4.2.3 Bouwwerken, geen gebouwen zijnde
Voor het bouwen van bouwwerken, geen gebouwen zijnde, gelden de volgende regels
  1. de maximale bouwhoogte van erf- en terreinafscheidingen bedraagt achter de voorgevellijn 2 meter;
  2. de maximale bouwhoogte van erf- en terreinafscheidingen bedraagt voor de voorgevellijn 1 meter;
  3. de maximale bouwhoogte van een kleinschalige windenergievoorziening bedraagt 15 meter;
  4. de maximale bouwhoogte van overige bouwwerken, geen gebouwen zijnde bedraagt achter de voorgevellijn 3 meter;
  5. de maximale bouwhoogte van overige bouwwerken, geen gebouwen zijnde bedraagt voor de voorgevellijn  1 meter, met uitzondering van pergola's waarvan de maximale bouwhoogte 2,5 meter bedraagt;
  6. de afstand tot de bouwperceelsgrens dient minimaal 3 meter te bedragen met uitzondering van erf- en terreinafscheidingen;
  7. de minimale afstand tot de as van de weg bedraagt 10 meter, met uitzondering van erf- en terreinafscheidingen.
 
4.3 Specifieke gebruiksregels
 
4.3.1 Bewoning
a. per bouwperceel is slechts één woning toegestaan;
b. kamerverhuur/kamerbewoning is niet toegestaan;
c. het is niet toegestaan vrijstaande bijgebouwen te gebruiken als woonruimte;
d. het is niet toegestaan bijgebouwen te gebruiken als zelfstandige woningen.
 
4.3.2 Aan-huis-verbonden beroepen en bedrijven
Het gebruiken van een gedeelte van de woning en/of bijgebouw ten behoeve van een aan-huis-verbonden beroep en/of een aan-huis-verbonden bedrijf is uitsluitend toegestaan indien wordt voldaan aan de volgende regels:
  1. niet meer dan 40% en niet meer dan 50 m2 van het vloeroppervlak van de woning en/of bijgebouw mag voor deze doeleinden worden gebruikt;
  2. door het gebruik ontstaat geen onevenredige aantasting van het woon- en leefklimaat ter plaatse;
  3. er is geen sprake van een onevenredige verslechtering van de parkeersituatie in de omgeving;
  4. het gebruik betreft geen detailhandel, groothandel, prostitutie of horeca, uitgezonderd beperkte verkoop in het klein in verband met bedrijfs- of beroepsmatige activiteiten;
  5. het onbebouwde deel van het bouwperceel mag niet gebruikt worden ten behoeve van de uitoefening van het aan-huis-verbonden beroep of bedrijf, met uitzondering van extra parkeergelegenheid. 
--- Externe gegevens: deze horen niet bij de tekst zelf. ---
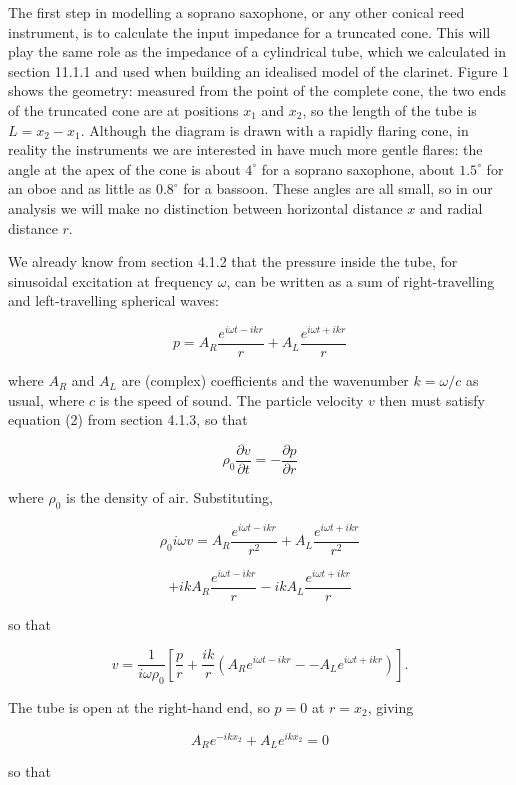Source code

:   The first step in modelling a soprano saxophone, or any other conical reed 
  instrument, is to calculate the input impedance for a truncated cone. This 
  will play the same role as the impedance of a cylindrical tube, which we 
  calculated in section 11.1.1 and used when building an idealised model of the 
  clarinet. Figure 1 shows the geometry: measured from the point of the 
  complete cone, the two ends of the truncated cone are at positions $x_1$ and 
  $x_2$, so the length of the tube is $L=x_2-x_1$. Although the diagram is 
  drawn with a rapidly flaring cone, in reality the instruments we are 
  interested in have much more gentle flares: the angle at the apex of the cone 
  is about $4^\circ$ for a soprano saxophone, about $1.5^\circ$ for an oboe and 
  as little as $0.8^\circ$ for a bassoon. These angles are all small, so in our 
  analysis we will make no distinction between horizontal distance $x$ and 
  radial distance $r$. 

  We already know from section 4.1.2 that the pressure inside the tube, for 
  sinusoidal excitation at frequency $\omega$, can be written as a sum of 
  right-travelling and left-travelling spherical waves: 

  $$p=A_R \dfrac{e^{i \omega t -ikr}}{r} + A_L \dfrac{e^{i \omega t +ikr}}{r} 
  \tag{1}$$ 

  where $A_R$ and $A_L$ are (complex) coefficients and the wavenumber 
  $k=\omega/c$ as usual, where $c$ is the speed of sound. The particle velocity 
  $v$ then must satisfy equation (2) from section 4.1.3, so that 

  $$\rho_0\dfrac{\partial v}{\partial t}=-\dfrac{\partial p}{\partial r} 
  \tag{2}$$ 

  where $\rho_0$ is the density of air. Substituting, 

  $$\rho_0 i \omega v = A_R \dfrac{e^{i \omega t -ikr}}{r^2} + A_L \dfrac{e^{i 
  \omega t +ikr}}{r^2}$$ 

  $$+ ik A_R\dfrac{e^{i \omega t -ikr}}{r}- ik A_L\dfrac{e^{i \omega t 
  +ikr}}{r} \tag{3}$$ 

  so that 

  $$v=\dfrac{1}{i \omega \rho_0}\left[ \dfrac{p}{r}+\dfrac{ik}{r}\left(A_R e^{i 
  \omega t -ikr} -- A_L e^{i \omega t +ikr} \right) \right] . \tag{4}$$ 

  The tube is open at the right-hand end, so $p=0$ at $r=x_2$, giving 

  $$A_R e^{-ikx_2} + A_L e^{ikx_2} = 0 \tag{5}$$ 

  so that 

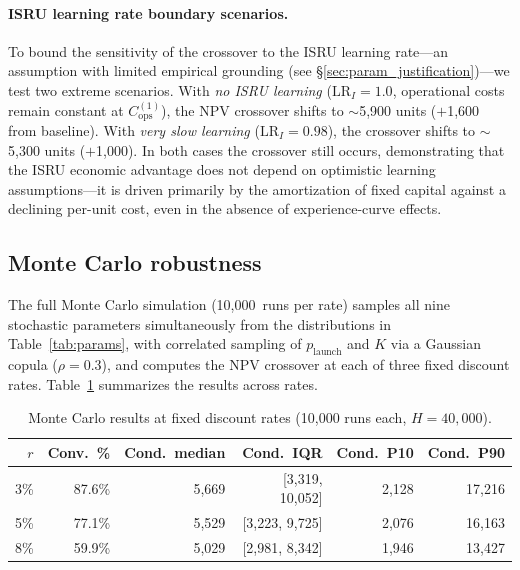 \documentclass[preprint,12pt]{elsarticle}
\begin{document}
\paragraph{ISRU learning rate boundary scenarios.} To bound the sensitivity of the crossover to the ISRU learning rate---an assumption with limited empirical grounding (see \S\ref{sec:param_justification})---we test two extreme scenarios. With \emph{no ISRU learning} ($\mathrm{LR}_I = 1.0$, operational costs remain constant at $C_{\mathrm{ops}}^{(1)}$), the NPV crossover shifts to $\sim$5{,}900 units ($+$1{,}600 from baseline). With \emph{very slow learning} ($\mathrm{LR}_I = 0.98$), the crossover shifts to $\sim$5{,}300 units ($+$1{,}000). In both cases the crossover still occurs, demonstrating that the ISRU economic advantage does not depend on optimistic learning assumptions---it is driven primarily by the amortization of fixed capital against a declining per-unit cost, even in the absence of experience-curve effects.

\subsection{Monte Carlo robustness}
\label{sec:mc_robustness}

The full Monte Carlo simulation (10{,}000~runs per rate) samples all nine stochastic parameters simultaneously from the distributions in Table~\ref{tab:params}, with correlated sampling of $p_{\mathrm{launch}}$ and $K$ via a Gaussian copula ($\rho = 0.3$), and computes the NPV crossover at each of three fixed discount rates. Table~\ref{tab:mc_summary} summarizes the results across rates.

\begin{table}[htbp]
\centering
\caption{Monte Carlo results at fixed discount rates (10{,}000 runs each, $H = 40{,}000$).}
\label{tab:mc_summary}
\small
\begin{tabular}{@{}rrrrrr@{}}
\toprule
$r$ & Conv.\ \% & Cond.\ median & Cond.\ IQR & Cond.\ P10 & Cond.\ P90 \\
\midrule
3\%  & 87.6\% & 5{,}669 & [3{,}319, 10{,}052] & 2{,}128 & 17{,}216 \\
5\%  & 77.1\% & 5{,}529 & [3{,}223, 9{,}725]  & 2{,}076 & 16{,}163 \\
8\%  & 59.9\% & 5{,}029 & [2{,}981, 8{,}342]  & 1{,}946 & 13{,}427 \\
\bottomrule
\end{tabular}
\end{table}
\end{document}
4.4 Afwijken van de gebruiksregels
  
4.4.1 Grotere oppervlakte aan-huis-verbonden beroep of bedrijf
Het bevoegd gezag kan met een omgevingsvergunning afwijken van het bepaalde in artikel 4 lid 3.2 om toe te staan dat tot ten hoogste 75m2 wordt gebruikt ten behoeve van aan-huis-verbonden bedrijven en/of aan-huis-verbonden beroepen, met inachtneming van de volgende regels:
  1. het aantal parkeerplaatsen op eigen erf (al dan niet inpandig) mag niet afnemen, tenzij deze parkeerplaatsen in de onmiddellijke nabijheid worden gecompenseerd;
  2. de activiteiten mogen niet leiden tot een onevenredige verslechtering van de normale verkeersafwikkeling of van de parkeersituatie in de omgeving;
  3. het woon- en leefmilieu mag niet onevenredig worden aangetast, ook niet door een cumulatie van activiteiten.
 
4.4.2 Mantelzorg
Het bevoegd gezag kan met een omgevingsvergunning afwijken van het bepaalde in artikel 4 lid 3.1 om toe te staan dat een bijgebouw bij de woning wordt gebruikt voor huisvesting in verband met mantelzorg, met inachtneming van de volgende regels:
  1. een dergelijke bewoning is noodzakelijk vanuit een oogpunt van mantelzorg;
  2. er vindt geen onevenredige aantasting plaats van de in het geding zijnde belangen waaronder die van omwonenden en (agrarische) bedrijven;
  3. voldaan dient te worden aan de totale oppervlakte aan bijgebouwen die is toegestaan ingevolge artikel artikel 4 lid 2.2;
  4. de mantelzorgwoning c.q. het bijgebouw mag bewoond worden zolang er sprake is van mantelzorg.
 
Artikel 5 Waarde - Archeologie 1
  
5.1 Bestemmingsomschrijving
De voor 'Waarde - Archeologie 1' aangewezen gronden zijn, behalve voor de andere daar voorkomende bestemmingen, mede bestemd voor het behoud en de bescherming van de in de grond aanwezige of te verwachten archeologische waarden.
 
5.2 Bouwregels
Op of in deze gronden mogen ten behoeve van de andere daar voorkomende bestemmingen geen gebouwen worden gebouwd, met uitzondering van:
  1. ver-/nieuwbouw van bestaande gebouwen, waarbij de bestaande oppervlakte van het gebouw in generlei opzicht wordt vergroot;
  2. de bouw van een gebouw of de uitbreiding van een bestaand gebouw met ten hoogste 250 m2 en de bodemingreep niet dieper is dan 0,4 meter.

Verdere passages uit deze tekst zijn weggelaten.